→ Material shown
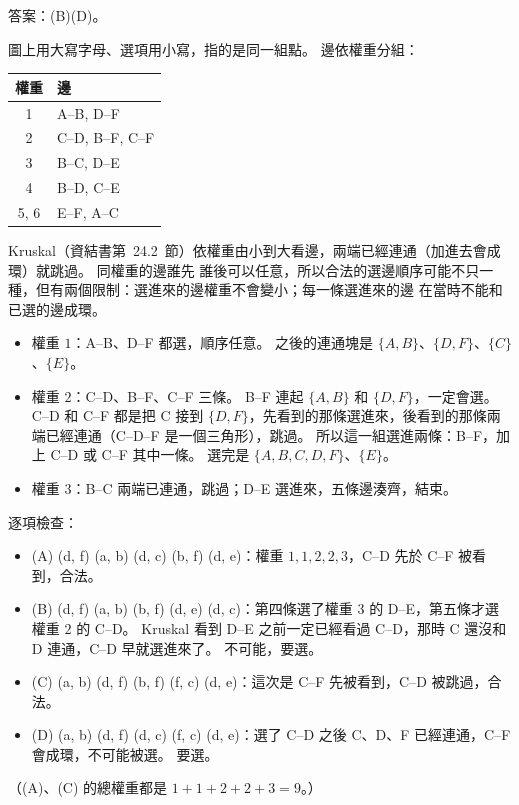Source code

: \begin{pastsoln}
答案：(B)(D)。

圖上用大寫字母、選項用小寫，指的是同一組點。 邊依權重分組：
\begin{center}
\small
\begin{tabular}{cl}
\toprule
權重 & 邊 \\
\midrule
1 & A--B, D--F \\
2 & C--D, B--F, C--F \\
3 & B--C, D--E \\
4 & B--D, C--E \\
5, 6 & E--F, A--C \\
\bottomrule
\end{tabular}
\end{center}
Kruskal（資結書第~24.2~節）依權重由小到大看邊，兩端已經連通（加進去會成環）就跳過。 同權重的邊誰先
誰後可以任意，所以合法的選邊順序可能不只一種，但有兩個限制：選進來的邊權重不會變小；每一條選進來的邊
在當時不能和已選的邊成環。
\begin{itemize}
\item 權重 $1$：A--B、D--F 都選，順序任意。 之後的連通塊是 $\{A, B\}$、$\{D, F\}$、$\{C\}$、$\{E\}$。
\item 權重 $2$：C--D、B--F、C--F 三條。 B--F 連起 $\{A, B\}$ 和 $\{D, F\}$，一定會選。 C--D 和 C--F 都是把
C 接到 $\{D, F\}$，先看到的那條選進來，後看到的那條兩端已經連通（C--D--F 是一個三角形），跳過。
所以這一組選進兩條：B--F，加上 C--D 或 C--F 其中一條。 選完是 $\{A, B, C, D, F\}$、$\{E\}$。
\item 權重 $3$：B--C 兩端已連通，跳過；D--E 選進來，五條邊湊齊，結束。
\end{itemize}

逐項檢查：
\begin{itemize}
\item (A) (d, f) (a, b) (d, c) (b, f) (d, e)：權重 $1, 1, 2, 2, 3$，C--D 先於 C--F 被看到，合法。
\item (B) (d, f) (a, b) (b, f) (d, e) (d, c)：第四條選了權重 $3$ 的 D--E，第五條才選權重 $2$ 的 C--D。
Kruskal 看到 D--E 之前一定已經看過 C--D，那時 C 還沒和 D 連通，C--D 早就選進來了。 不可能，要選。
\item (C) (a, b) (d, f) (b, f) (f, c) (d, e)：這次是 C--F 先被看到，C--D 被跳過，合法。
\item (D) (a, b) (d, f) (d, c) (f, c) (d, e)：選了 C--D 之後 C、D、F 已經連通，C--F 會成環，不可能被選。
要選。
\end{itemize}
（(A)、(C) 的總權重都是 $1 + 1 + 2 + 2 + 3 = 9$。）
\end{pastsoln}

→ Activity
Looking at the listing above, how many of its lines contain "Kruskal"? Say only the number.

→ Task solution
2